▶ **ABOUT THIS EXERCISE**:
Copy all records precisely, apart from the pictures.

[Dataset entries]
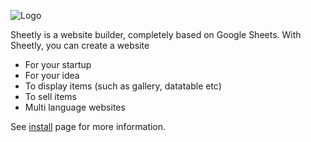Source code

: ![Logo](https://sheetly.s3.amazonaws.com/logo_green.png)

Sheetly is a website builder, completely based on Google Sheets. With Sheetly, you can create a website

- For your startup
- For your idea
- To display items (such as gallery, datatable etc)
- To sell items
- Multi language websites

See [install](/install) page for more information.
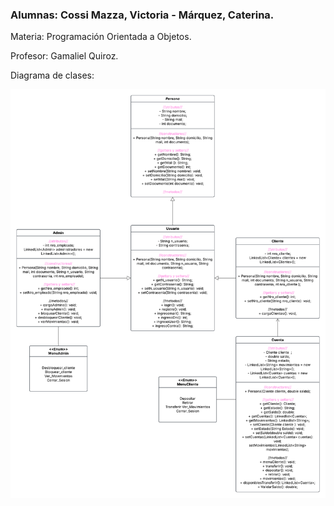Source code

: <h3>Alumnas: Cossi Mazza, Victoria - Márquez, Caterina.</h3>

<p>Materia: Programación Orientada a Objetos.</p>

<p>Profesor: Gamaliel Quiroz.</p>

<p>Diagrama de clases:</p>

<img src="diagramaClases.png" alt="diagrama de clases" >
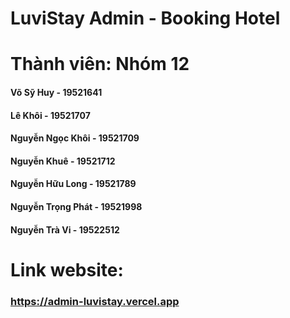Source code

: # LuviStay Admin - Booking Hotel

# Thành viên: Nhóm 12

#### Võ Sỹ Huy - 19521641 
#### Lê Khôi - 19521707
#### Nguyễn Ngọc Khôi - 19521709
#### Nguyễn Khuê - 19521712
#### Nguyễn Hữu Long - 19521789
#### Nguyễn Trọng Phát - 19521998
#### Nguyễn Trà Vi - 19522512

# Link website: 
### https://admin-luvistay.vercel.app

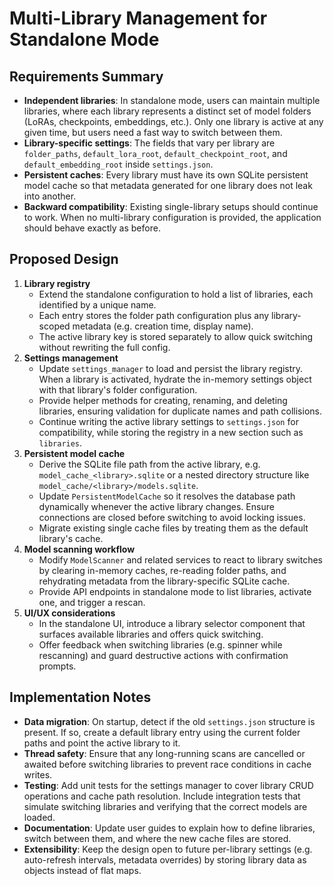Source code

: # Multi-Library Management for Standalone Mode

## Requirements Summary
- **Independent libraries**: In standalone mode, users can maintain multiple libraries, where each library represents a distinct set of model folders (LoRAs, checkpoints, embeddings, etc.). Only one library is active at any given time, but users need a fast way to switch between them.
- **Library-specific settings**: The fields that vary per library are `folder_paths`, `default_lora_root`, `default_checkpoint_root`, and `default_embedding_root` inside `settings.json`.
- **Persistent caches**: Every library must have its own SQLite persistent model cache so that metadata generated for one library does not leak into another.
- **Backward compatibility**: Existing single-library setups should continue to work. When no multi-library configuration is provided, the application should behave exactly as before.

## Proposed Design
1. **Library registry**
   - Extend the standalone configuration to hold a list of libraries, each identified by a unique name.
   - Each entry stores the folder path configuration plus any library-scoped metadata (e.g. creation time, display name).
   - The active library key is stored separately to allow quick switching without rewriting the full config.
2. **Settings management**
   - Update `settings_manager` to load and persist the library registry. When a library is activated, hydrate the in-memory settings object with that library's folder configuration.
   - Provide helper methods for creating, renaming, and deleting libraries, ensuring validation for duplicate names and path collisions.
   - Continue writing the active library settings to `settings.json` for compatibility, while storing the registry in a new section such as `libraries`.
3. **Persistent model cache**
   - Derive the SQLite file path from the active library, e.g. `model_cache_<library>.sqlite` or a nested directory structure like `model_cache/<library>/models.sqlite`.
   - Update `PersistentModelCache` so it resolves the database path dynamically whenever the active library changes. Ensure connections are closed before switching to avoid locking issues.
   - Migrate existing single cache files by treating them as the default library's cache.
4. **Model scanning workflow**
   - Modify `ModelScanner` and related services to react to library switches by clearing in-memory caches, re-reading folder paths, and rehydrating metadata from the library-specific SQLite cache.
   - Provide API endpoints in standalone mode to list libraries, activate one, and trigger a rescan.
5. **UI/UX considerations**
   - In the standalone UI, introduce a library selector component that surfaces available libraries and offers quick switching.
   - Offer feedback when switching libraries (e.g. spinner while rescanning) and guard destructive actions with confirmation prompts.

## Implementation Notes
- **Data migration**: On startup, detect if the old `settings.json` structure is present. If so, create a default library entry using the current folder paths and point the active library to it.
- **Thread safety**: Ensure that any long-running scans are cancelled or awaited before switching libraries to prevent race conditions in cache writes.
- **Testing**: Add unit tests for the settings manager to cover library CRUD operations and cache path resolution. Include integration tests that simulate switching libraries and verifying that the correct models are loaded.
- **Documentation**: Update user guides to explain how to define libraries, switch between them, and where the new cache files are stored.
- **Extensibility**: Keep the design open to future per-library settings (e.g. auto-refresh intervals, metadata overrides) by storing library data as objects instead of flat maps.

▶ **TASK SOLUTION**:
Source code

: ![Logo](https://sheetly.s3.amazonaws.com/logo_green.png)

Sheetly is a website builder, completely based on Google Sheets. With Sheetly, you can create a website

- For your startup
- For your idea
- To display items (such as gallery, datatable etc)
- To sell items
- Multi language websites

See [install](/install) page for more information.
Source code

: <h3>Alumnas: Cossi Mazza, Victoria - Márquez, Caterina.</h3>

<p>Materia: Programación Orientada a Objetos.</p>

<p>Profesor: Gamaliel Quiroz.</p>

<p>Diagrama de clases:</p>

<img src="diagramaClases.png" alt="diagrama de clases" >
Source code

: # LuviStay Admin - Booking Hotel

# Thành viên: Nhóm 12

#### Võ Sỹ Huy - 19521641 
#### Lê Khôi - 19521707
#### Nguyễn Ngọc Khôi - 19521709
#### Nguyễn Khuê - 19521712
#### Nguyễn Hữu Long - 19521789
#### Nguyễn Trọng Phát - 19521998
#### Nguyễn Trà Vi - 19522512

# Link website: 
### https://admin-luvistay.vercel.app

Source code

: # Multi-Library Management for Standalone Mode

## Requirements Summary
- **Independent libraries**: In standalone mode, users can maintain multiple libraries, where each library represents a distinct set of model folders (LoRAs, checkpoints, embeddings, etc.). Only one library is active at any given time, but users need a fast way to switch between them.
- **Library-specific settings**: The fields that vary per library are `folder_paths`, `default_lora_root`, `default_checkpoint_root`, and `default_embedding_root` inside `settings.json`.
- **Persistent caches**: Every library must have its own SQLite persistent model cache so that metadata generated for one library does not leak into another.
- **Backward compatibility**: Existing single-library setups should continue to work. When no multi-library configuration is provided, the application should behave exactly as before.

## Proposed Design
1. **Library registry**
   - Extend the standalone configuration to hold a list of libraries, each identified by a unique name.
   - Each entry stores the folder path configuration plus any library-scoped metadata (e.g. creation time, display name).
   - The active library key is stored separately to allow quick switching without rewriting the full config.
2. **Settings management**
   - Update `settings_manager` to load and persist the library registry. When a library is activated, hydrate the in-memory settings object with that library's folder configuration.
   - Provide helper methods for creating, renaming, and deleting libraries, ensuring validation for duplicate names and path collisions.
   - Continue writing the active library settings to `settings.json` for compatibility, while storing the registry in a new section such as `libraries`.
3. **Persistent model cache**
   - Derive the SQLite file path from the active library, e.g. `model_cache_<library>.sqlite` or a nested directory structure like `model_cache/<library>/models.sqlite`.
   - Update `PersistentModelCache` so it resolves the database path dynamically whenever the active library changes. Ensure connections are closed before switching to avoid locking issues.
   - Migrate existing single cache files by treating them as the default library's cache.
4. **Model scanning workflow**
   - Modify `ModelScanner` and related services to react to library switches by clearing in-memory caches, re-reading folder paths, and rehydrating metadata from the library-specific SQLite cache.
   - Provide API endpoints in standalone mode to list libraries, activate one, and trigger a rescan.
5. **UI/UX considerations**
   - In the standalone UI, introduce a library selector component that surfaces available libraries and offers quick switching.
   - Offer feedback when switching libraries (e.g. spinner while rescanning) and guard destructive actions with confirmation prompts.

## Implementation Notes
- **Data migration**: On startup, detect if the old `settings.json` structure is present. If so, create a default library entry using the current folder paths and point the active library to it.
- **Thread safety**: Ensure that any long-running scans are cancelled or awaited before switching libraries to prevent race conditions in cache writes.
- **Testing**: Add unit tests for the settings manager to cover library CRUD operations and cache path resolution. Include integration tests that simulate switching libraries and verifying that the correct models are loaded.
- **Documentation**: Update user guides to explain how to define libraries, switch between them, and where the new cache files are stored.
- **Extensibility**: Keep the design open to future per-library settings (e.g. auto-refresh intervals, metadata overrides) by storing library data as objects instead of flat maps.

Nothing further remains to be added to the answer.